- What you have to do -
All lines below containing the string "Interpretation" are to be copied.

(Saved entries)
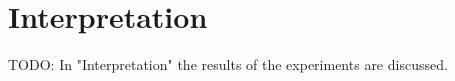\documentclass[Bachelorarbeit.tex]{subfiles}
\begin{document}
\chapter{Interpretation}
TODO:
In "Interpretation" the results of the experiments are discussed.
\end{document}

- Response for this exercise -
\chapter{Interpretation}
In "Interpretation" the results of the experiments are discussed.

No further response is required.